EDITORIAL: Viaje a Grecia

Hace poco viajé a Grecia. Cuando uno visita ese país corre el riesgo de apegarse tanto a los museos, que se olvida de que en Grecia también hay griegos. Se dedica tiempo precioso a la lectura de etiquetas en las esculturas y las piedras filosóficas del Partenón. Al final, uno no fue a Grecia, ni a Atenas ni a Delfos, ni al Templo de Poseidón; fue a ver estampitas en inglés, traducidas del griego.

Otra distracción nada cultural son las turistas escandinavas, mitológicas a su manera, que superan notoriamente en belleza física a la Afrodita de Cnido porque aquellas al menos tienen brazos… además de los iPhones, que en nuestra época son la extensión de cualquier brazo.

De regreso de sus viajes de placer, las turistas escandinavas muestran sus fotos a sus familiares y tienen que aclararles: “esto fue en Santorini, esto en Creta, esto en Cafalonia, esto en Corfú”, porque lo único que aparece en primer plano es su carita güera y una sonrisita tonta, de plenitud o éxtasis sexual actuado. No dudo que detrás de cada imagen, aparezca borrosamente un tipo con la mirada entre torva y arrobada, y la boca abierta, babeante, volteando a la cámara. Soy yo.    

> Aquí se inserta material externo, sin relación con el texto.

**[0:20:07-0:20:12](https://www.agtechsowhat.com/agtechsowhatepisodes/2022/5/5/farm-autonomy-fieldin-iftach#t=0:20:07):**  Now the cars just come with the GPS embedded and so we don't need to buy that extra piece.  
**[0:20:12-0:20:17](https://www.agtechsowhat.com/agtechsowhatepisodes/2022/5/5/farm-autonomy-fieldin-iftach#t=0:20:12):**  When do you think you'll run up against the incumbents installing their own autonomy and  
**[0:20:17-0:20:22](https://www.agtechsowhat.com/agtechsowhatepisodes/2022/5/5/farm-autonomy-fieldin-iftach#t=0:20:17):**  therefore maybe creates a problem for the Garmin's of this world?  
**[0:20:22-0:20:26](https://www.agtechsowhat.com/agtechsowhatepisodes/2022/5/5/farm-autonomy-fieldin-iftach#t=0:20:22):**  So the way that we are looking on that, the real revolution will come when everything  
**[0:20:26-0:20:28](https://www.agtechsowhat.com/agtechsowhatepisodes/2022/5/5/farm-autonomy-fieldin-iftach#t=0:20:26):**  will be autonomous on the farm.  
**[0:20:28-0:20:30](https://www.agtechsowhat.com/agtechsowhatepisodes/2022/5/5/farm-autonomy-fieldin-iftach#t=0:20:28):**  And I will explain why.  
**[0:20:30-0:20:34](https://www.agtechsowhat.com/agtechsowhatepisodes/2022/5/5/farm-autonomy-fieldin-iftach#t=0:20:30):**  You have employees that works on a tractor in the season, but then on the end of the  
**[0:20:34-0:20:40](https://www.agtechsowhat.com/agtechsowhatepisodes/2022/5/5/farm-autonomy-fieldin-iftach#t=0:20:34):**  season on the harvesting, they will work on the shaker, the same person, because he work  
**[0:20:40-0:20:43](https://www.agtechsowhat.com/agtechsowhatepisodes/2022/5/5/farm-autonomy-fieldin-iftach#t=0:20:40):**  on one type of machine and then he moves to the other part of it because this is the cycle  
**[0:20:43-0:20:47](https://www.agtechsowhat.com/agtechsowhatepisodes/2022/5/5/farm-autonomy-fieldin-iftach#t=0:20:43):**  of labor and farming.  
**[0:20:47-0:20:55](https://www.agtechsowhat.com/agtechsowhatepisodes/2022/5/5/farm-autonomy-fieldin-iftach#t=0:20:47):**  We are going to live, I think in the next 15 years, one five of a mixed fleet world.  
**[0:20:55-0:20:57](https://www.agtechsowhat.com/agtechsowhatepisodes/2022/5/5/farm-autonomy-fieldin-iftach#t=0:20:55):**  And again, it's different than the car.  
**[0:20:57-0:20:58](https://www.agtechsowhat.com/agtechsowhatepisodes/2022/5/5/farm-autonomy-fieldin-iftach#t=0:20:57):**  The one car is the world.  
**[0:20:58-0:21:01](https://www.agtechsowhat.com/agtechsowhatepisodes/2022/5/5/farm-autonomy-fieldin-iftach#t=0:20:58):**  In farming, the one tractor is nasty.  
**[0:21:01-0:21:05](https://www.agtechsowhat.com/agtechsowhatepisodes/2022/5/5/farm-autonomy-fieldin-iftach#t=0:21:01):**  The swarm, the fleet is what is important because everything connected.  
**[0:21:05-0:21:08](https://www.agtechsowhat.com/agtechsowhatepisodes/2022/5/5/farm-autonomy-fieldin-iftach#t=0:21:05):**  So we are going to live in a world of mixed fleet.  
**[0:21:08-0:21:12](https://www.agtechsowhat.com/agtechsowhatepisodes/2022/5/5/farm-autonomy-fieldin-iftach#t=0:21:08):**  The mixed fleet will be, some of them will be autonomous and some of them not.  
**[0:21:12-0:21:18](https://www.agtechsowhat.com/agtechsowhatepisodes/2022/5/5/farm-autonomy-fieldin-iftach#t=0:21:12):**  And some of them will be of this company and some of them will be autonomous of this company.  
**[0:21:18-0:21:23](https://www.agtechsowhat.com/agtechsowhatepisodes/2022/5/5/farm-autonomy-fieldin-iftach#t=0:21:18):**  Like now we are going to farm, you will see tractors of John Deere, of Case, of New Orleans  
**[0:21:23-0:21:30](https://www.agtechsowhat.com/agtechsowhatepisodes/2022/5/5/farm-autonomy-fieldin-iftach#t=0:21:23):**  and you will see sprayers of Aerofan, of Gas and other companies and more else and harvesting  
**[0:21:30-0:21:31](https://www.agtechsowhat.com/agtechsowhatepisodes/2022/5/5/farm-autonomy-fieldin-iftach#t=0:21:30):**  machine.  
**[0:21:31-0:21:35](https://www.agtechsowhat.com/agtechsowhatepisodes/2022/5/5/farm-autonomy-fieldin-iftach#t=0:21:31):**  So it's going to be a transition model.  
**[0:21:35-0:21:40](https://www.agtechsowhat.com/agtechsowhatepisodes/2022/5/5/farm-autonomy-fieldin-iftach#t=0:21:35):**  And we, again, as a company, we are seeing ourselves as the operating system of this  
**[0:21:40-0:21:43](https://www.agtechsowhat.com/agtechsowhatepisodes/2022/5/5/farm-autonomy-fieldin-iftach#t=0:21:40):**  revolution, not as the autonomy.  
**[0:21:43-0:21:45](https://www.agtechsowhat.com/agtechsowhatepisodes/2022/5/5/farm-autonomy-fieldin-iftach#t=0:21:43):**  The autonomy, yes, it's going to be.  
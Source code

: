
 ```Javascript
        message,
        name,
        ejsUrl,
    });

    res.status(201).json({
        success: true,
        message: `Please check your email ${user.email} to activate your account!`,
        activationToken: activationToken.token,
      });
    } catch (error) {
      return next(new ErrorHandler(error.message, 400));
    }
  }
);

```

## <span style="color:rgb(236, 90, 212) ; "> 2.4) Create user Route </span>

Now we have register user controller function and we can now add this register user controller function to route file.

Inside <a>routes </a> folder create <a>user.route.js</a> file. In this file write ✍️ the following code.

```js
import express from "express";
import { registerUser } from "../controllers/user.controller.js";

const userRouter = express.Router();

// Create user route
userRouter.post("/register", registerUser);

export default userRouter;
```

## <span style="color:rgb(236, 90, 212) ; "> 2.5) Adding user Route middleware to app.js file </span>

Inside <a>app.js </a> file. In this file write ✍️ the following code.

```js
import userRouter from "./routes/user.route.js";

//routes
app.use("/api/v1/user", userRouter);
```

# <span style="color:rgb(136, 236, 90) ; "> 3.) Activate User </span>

En el Partenón trabé relación con un veracruzano, gente que irrumpe sin previo aviso por aquí y por allá, con total desparpajo. A éste lo reconocí por el acento y por la forma veracruzana de tratar a su pareja, esposa, amante o amiga con derechos. No le pregunté el estatus civil de su jaiba brava y así fue mejor: uno nunca sabe con los veracruzanos, que por otro lado, son los habitantes más felices del planeta tierra. Pero un día entronizan a un paisano suyo como dictador, otro día le rinden honores patrios a su pierna mutilada, y otro día exhuman la pata del patricio para burlarse de ella en una verbena popular con atole y tamales de hoja de plátano.

Como buen veracruzano, el paisano y su pareja quisieron pegárseme como lapas durante mi viaje a Dragonis, la Isla de las focas. Amablemente me negué. ¿Para qué querría uno salir de México si no es para dejar de ver, al menos por un tiempo, al sufrido pueblo mexicano? “Para darse a entender con los extraños”, me aclaró la pareja del veracruzano, quien también resultó ser veracruzana, específicamente de Alvarado, así que floreció su verbo con sonoras mentadas de madre. 

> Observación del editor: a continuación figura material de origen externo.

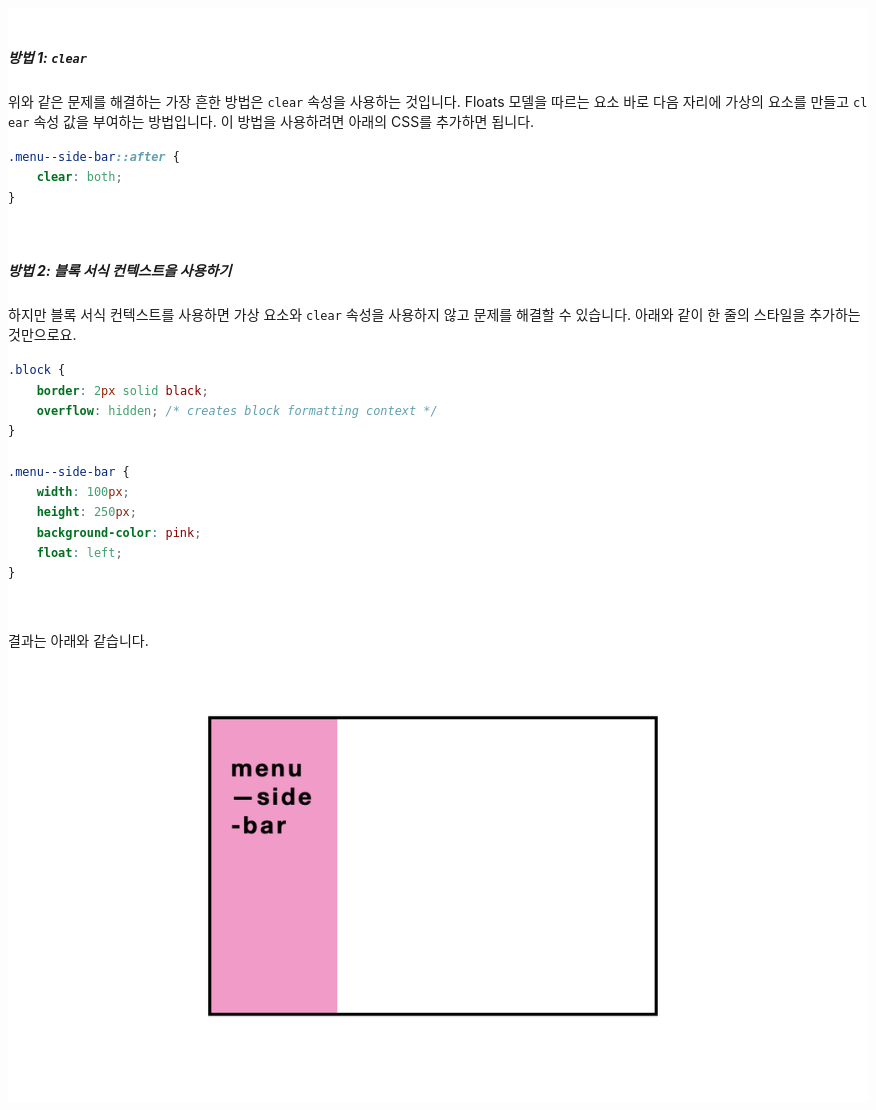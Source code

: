 <br>

##### 방법 1: `clear`

위와 같은 문제를 해결하는 가장 흔한 방법은 `clear` 속성을 사용하는 것입니다. Floats 모델을 따르는 요소 바로 다음 자리에 가상의 요소를 만들고 `clear` 속성 값을 부여하는 방법입니다. 이 방법을 사용하려면 아래의 CSS를 추가하면 됩니다.

```css
.menu--side-bar::after {
	clear: both;
}
```

<br>

##### 방법 2: 블록 서식 컨텍스트을 사용하기

하지만 블록 서식 컨텍스트를 사용하면 가상 요소와 `clear` 속성을 사용하지 않고 문제를 해결할 수 있습니다. 아래와 같이 한 줄의 스타일을 추가하는 것만으로요.

```css
.block {
	border: 2px solid black;
	overflow: hidden; /* creates block formatting context */
}

.menu--side-bar {
	width: 100px;
	height: 250px;
	background-color: pink;
	float: left;
}
```

<br>

결과는 아래와 같습니다.

<br>

![float](./../img/float-bfc.png)
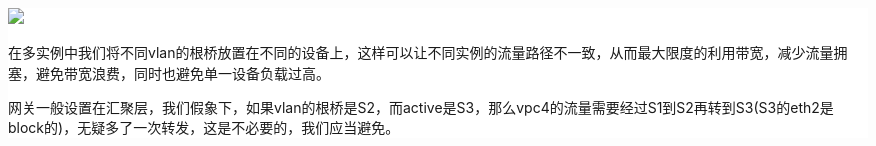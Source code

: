 ![](https://github.com/Rancho333/pictures_hub/blob/master/non_auto/hsrp_pvstp_1.png?raw=true)

在多实例中我们将不同vlan的根桥放置在不同的设备上，这样可以让不同实例的流量路径不一致，从而最大限度的利用带宽，减少流量拥塞，避免带宽浪费，同时也避免单一设备负载过高。

网关一般设置在汇聚层，我们假象下，如果vlan的根桥是S2，而active是S3，那么vpc4的流量需要经过S1到S2再转到S3(S3的eth2是block的)，无疑多了一次转发，这是不必要的，我们应当避免。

Un barquero griego me abrió sin querer el escape ideal: detuvo a la pareja de veracruzanos para explicarles a señas la utilidad de su tarraya, su caña de pescar y su barca motorizada. Todo veracruzano está obligado a demostrar que también es pescador de nacencia, aunque sea oriundo de Xalapa o del Pico de Orizaba. Y mientras trataban de convencer al barquero griego de que eran colegas suyos, escapé raudo y veloz rumbo a Dragonis.

En fin, vuelvo a mi viaje a Grecia. Para viajar a ese país, como yo lo hice en kaík, hay que contratar un intérprete personal (que puede sustituirse por un app de iPhone, recurso más barato y funcional) o aprender las mínimas fórmulas de cortesía en griego. Será fácil: los griegos hablan no sólo por la boca, sino con gestos, con sus ojos, manos, hombros y hasta con sus partes nobles. El vocabulario es lo de menos. Casi te piden perdón por usar un alfabeto tan distinto al nuestro.

Comoquiera, mis dificultades no comenzaron por cuestiones idiomáticas, sino a causa de esa enfermedad llamada celos (por parte de un viejo griego), que a veces viene en contraposición con otra enfermedad llamada lujuria. Todo aderezado por una botella de vino heleno, Mavrodaphne. Esto sucedió cuando desembarqué en Miconos, reina de las Cícladas y visité la iglesia blanca número 24 de las 64 que existen en esa isla (una por cada botín que los antiguos isleños rescataban de los naufragios que ocurrían cerca de sus costas). En otra ocasión seguiré contándoles el resto de mi historia.